— Your instructions —
Using the data beneath this instruction, retype only the lines from the one that contains "- drizzle.config.ts" down to the one that contains "### Debug/Development Tools", both included, exactly as they appear.

• • • •

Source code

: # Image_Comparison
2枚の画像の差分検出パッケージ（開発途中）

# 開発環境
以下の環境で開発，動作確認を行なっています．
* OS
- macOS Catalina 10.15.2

• • • •

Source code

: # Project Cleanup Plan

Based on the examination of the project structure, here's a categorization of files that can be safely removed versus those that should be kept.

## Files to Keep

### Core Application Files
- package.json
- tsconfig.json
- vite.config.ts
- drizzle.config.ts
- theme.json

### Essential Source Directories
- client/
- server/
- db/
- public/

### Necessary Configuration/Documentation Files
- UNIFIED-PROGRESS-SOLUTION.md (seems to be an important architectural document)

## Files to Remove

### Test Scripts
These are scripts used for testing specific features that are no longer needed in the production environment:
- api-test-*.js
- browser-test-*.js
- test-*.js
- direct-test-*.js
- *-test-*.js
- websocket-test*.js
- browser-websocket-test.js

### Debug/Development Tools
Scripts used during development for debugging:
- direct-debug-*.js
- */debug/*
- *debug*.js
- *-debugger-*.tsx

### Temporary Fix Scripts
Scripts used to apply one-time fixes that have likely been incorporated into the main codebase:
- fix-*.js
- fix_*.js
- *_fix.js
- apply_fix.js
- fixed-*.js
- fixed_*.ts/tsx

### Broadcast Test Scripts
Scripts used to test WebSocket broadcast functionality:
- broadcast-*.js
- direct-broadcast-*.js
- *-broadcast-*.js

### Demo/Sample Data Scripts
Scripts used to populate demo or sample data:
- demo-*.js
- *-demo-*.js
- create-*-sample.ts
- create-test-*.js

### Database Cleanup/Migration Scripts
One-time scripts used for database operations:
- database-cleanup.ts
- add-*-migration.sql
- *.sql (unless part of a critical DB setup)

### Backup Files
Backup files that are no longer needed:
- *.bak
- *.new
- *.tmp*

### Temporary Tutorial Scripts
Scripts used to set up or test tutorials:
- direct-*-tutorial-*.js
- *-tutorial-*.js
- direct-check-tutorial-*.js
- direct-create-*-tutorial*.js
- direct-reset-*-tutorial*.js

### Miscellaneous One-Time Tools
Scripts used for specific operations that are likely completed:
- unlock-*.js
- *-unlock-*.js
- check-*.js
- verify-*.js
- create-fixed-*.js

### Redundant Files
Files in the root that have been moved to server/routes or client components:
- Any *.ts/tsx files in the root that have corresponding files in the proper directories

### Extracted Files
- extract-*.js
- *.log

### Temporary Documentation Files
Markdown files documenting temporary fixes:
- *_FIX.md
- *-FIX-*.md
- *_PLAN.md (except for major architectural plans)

• • • •

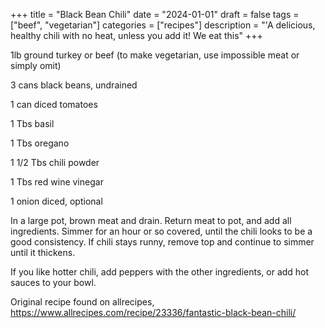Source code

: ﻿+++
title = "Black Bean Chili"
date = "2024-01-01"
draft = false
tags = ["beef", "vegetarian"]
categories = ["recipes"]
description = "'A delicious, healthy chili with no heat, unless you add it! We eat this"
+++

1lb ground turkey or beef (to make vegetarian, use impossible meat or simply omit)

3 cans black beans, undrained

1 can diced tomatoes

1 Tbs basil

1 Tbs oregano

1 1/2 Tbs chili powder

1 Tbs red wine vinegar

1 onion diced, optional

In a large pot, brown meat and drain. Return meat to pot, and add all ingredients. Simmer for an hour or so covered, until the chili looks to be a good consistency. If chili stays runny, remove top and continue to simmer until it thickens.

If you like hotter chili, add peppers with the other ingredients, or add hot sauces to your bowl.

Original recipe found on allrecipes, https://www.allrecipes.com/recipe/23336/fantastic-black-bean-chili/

• • • •

— Solution —
- drizzle.config.ts
- theme.json

### Essential Source Directories
- client/
- server/
- db/
- public/

### Necessary Configuration/Documentation Files
- UNIFIED-PROGRESS-SOLUTION.md (seems to be an important architectural document)

## Files to Remove

### Test Scripts
These are scripts used for testing specific features that are no longer needed in the production environment:
- api-test-*.js
- browser-test-*.js
- test-*.js
- direct-test-*.js
- *-test-*.js
- websocket-test*.js
- browser-websocket-test.js

### Debug/Development Tools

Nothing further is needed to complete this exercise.